There are a number of pregnancy problems that may require the advice of your health care provider. A physician will encourage you to lower the risks of complications and offer examination and screenings to help prevent problems before they arise. If these potential complications are spotted early, there is an increased chance of treating them and encouraging the safety of the baby involved. Furthermore, your baby's health of the utmost importance and examinations will help to follow a schedule for treatments to promote the safe arrival of a healthy baby.

Pregnancy Problems with Depression

Depression during pregnancy is a serious issue if it lasts for longer than two weeks. A woman can experience intense feelings of helplessness, anxiety, irritability, and even the desire to harm their baby. Pregnancy problems such as these can alter your ability to function on a daily basis and a change in appetite may even be noticed. If depression has become serious this might be a sign of post-partum depression which requires attention. Consult with a physician for evaluation. Post-partum depression can be treated successfully with medication, psychotherapy and support groups.

Breast Infection during Pregnancy

Breast infection, or mastitis, is a possibility if soreness or lumps in the breast followed by a fever.
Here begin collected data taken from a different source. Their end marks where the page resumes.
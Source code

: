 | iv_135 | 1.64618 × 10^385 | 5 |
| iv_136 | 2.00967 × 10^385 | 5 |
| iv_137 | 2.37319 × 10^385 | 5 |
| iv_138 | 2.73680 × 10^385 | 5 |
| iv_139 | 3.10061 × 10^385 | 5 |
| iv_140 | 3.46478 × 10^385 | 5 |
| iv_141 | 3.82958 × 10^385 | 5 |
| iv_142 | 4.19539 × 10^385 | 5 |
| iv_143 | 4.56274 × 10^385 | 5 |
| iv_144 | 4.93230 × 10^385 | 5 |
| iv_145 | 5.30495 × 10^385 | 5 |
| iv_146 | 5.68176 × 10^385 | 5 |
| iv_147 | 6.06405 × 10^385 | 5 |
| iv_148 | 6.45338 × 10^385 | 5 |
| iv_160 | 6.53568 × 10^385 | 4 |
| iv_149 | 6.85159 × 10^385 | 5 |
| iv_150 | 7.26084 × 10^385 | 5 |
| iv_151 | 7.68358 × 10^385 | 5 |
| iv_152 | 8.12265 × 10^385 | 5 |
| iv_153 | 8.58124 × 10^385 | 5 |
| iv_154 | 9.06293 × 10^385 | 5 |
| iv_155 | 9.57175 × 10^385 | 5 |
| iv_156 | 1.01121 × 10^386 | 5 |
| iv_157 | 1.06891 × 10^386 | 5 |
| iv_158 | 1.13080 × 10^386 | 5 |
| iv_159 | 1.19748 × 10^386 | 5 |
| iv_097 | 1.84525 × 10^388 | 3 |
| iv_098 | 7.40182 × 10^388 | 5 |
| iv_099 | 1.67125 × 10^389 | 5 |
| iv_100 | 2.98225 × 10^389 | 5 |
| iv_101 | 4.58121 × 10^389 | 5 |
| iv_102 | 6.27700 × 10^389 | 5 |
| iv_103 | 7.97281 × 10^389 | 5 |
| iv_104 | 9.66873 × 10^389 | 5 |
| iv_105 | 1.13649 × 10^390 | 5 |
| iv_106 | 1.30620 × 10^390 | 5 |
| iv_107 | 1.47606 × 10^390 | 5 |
During pregnancy a breast might feel hot to the touch with indications of blood in the milk or yellow discharge. Further symptoms of nausea or vomiting may also be present. If this persists for more than 24 hours this can be cured with a visit to your doctor. Treatment will consist of applying heat to the area to relieve soreness and massaging directly behind the sore spot. It will make sense to wear a bra that is more supportive.

Symptoms of Serious Disease

In more severe cases, pregnancy problems can be an indication of a serious disease. Hepatitis B may be present where symptoms such as mild fever; headache, muscle aches, and stomach pains are involved. Hepatitis B can be diagnosed with a simple blood test and exam that can be offered within 12 hours of the baby's arrival. The newborn will require shots of HBIG and a hepatitis B shot.

Sexually Transmitted Disease

Finally, there are some pregnancy problems that exist that may include symptoms of warts in the genital area, fatigue, vaginal discharge, strong odor, pain when urinating and frequent yeast infections. If this is the case, HIV or other sexually transmitted diseases, might be present. Sexually transmitted diseases can be diagnosed through a blood test and physical exam for rashes or sores in the throat, anus, and genital area. Furthermore, a pelvic exam will be required to examine the birth canal and cervix to search for inflammation. Treatment may involve antiviral drugs and a cesarean section.

In most cases, reading up on pregnancy information prior and during pregnancy will result in a smoother process. If you have any questions, please speak to your physician or gynecologist.